DOJ specifically targeted the Iran-based Mabna Institute, which it says was founded in 2013 “to assist Iranian universities and scientific and research organizations in stealing access to non-Iranian scientific resources.”
Over the course of four years, prosecutors say, hackers working for the Mabna Institute stole at least 31 terabytes of data from 144 American universities, totaling $3.4 billion in intellectual property. The group also cracked into 176 foreign universities, DOJ said.
Beyond universities, the Iranians hit five U.S. government agencies, including the state governments in Hawaii and Indiana, as well as the Federal Energy Regulatory Commission, which oversees the energy industry, and the Department of Labor.
The group also infiltrated the United Nations and the United Nations Childrens Fund, DOJ said.
In total, prosecutors indicted nine Iranians for participating in the scheme, which continued until at least December 2017, according to a release.
Over those years, the indicted Mabna hackers breached the email accounts of roughly 8,000 professors.
The hackers conducted “many” of the intrusions “on behalf of” Irans Islamic Revolutionary Guard Corps, “as well as other Iranian government and university clients,” according to DOJ.
“The hackers targeted innovations and intellectual property from our countrys greatest minds,” Berman said.
The U.S. Treasury Department also slapped sanctions on the Mabna Institute and the nine charged individuals.

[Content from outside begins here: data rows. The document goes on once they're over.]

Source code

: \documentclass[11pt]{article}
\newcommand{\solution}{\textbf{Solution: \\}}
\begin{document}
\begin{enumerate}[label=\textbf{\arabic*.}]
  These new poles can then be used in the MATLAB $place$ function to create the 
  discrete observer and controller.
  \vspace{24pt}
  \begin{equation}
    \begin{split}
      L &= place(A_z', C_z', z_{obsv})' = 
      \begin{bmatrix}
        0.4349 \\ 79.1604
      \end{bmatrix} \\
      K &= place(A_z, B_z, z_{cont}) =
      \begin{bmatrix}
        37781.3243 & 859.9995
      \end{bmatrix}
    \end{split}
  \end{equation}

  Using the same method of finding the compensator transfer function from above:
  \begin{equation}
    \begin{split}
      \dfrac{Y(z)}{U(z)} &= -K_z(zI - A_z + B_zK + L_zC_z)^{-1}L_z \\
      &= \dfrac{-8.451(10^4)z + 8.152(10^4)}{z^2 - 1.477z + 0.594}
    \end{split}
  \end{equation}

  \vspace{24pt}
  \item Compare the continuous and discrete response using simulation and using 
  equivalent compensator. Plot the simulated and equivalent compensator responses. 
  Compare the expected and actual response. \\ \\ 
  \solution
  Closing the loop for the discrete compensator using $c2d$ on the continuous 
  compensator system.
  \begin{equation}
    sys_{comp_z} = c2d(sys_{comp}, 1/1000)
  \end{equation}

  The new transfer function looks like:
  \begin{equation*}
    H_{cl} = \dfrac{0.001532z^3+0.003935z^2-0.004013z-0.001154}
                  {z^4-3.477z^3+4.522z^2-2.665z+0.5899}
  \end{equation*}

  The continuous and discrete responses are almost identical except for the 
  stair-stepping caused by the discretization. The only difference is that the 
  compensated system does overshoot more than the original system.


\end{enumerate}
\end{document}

While none of the charged hackers have been detained, Berman said the indictments would restrict their lives.
“The only way they will see the outside world is through their computer screens, but stripped of their greatest asset — anonymity,” he said.
Laurens Cerulus contributed reporting.
CLARIFICATION: The case is the second time the U.S. Justice Department has indicted hackers who conducted intrusions of behalf of the Iranian government. DOJ has indicted other hackers with past links to the Iranian government.